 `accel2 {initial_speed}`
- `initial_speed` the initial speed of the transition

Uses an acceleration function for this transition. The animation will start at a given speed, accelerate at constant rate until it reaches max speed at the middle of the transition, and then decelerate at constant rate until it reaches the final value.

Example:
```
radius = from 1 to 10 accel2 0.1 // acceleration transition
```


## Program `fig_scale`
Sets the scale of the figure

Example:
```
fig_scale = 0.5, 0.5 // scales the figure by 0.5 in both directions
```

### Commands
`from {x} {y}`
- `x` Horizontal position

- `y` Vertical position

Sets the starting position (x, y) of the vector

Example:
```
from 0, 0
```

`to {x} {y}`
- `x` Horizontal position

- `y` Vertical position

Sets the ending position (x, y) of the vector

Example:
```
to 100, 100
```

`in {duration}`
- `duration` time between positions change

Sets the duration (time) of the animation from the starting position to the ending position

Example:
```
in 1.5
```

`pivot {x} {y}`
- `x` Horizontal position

--

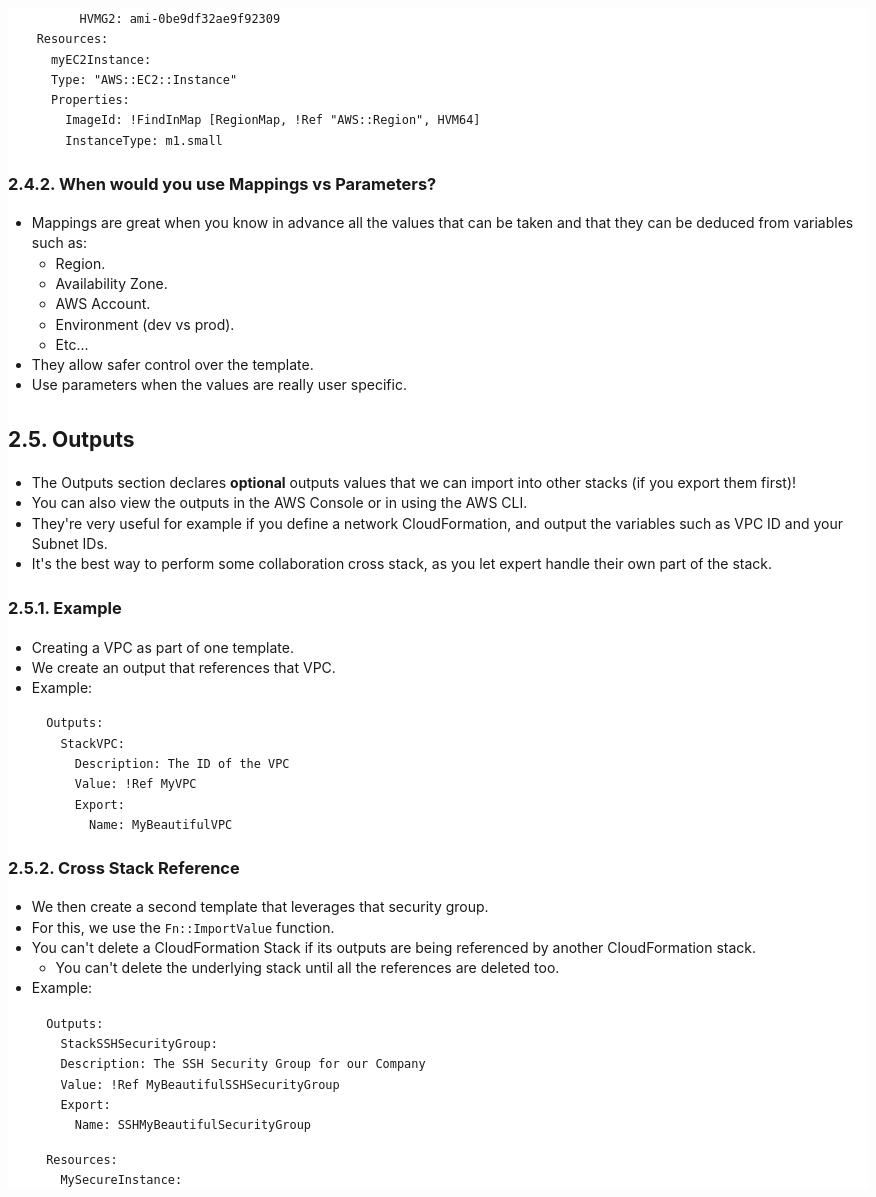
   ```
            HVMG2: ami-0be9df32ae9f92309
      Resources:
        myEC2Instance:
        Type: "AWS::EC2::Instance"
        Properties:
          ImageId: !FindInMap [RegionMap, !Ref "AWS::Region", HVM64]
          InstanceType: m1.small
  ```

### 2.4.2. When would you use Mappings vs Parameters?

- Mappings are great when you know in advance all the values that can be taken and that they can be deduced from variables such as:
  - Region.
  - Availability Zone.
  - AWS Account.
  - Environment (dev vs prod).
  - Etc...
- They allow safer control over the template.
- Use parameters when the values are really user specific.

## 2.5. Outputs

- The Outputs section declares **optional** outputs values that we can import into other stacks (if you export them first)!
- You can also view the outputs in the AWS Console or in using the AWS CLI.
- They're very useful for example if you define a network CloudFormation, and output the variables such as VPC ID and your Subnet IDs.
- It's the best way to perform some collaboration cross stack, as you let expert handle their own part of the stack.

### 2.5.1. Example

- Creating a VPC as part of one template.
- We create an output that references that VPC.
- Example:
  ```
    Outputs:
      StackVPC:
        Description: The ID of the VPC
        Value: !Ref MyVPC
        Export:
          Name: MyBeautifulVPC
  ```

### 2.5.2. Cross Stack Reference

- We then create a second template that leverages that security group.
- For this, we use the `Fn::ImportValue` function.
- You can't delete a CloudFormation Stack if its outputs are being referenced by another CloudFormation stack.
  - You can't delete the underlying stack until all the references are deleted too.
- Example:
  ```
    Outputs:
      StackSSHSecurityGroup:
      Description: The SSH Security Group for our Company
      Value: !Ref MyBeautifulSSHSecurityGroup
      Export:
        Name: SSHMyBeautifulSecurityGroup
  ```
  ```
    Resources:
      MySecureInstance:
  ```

- _Task details_: Going line by line through the entries above, count each line that has the word "animation", then state the count alone.

- _Response box_: 2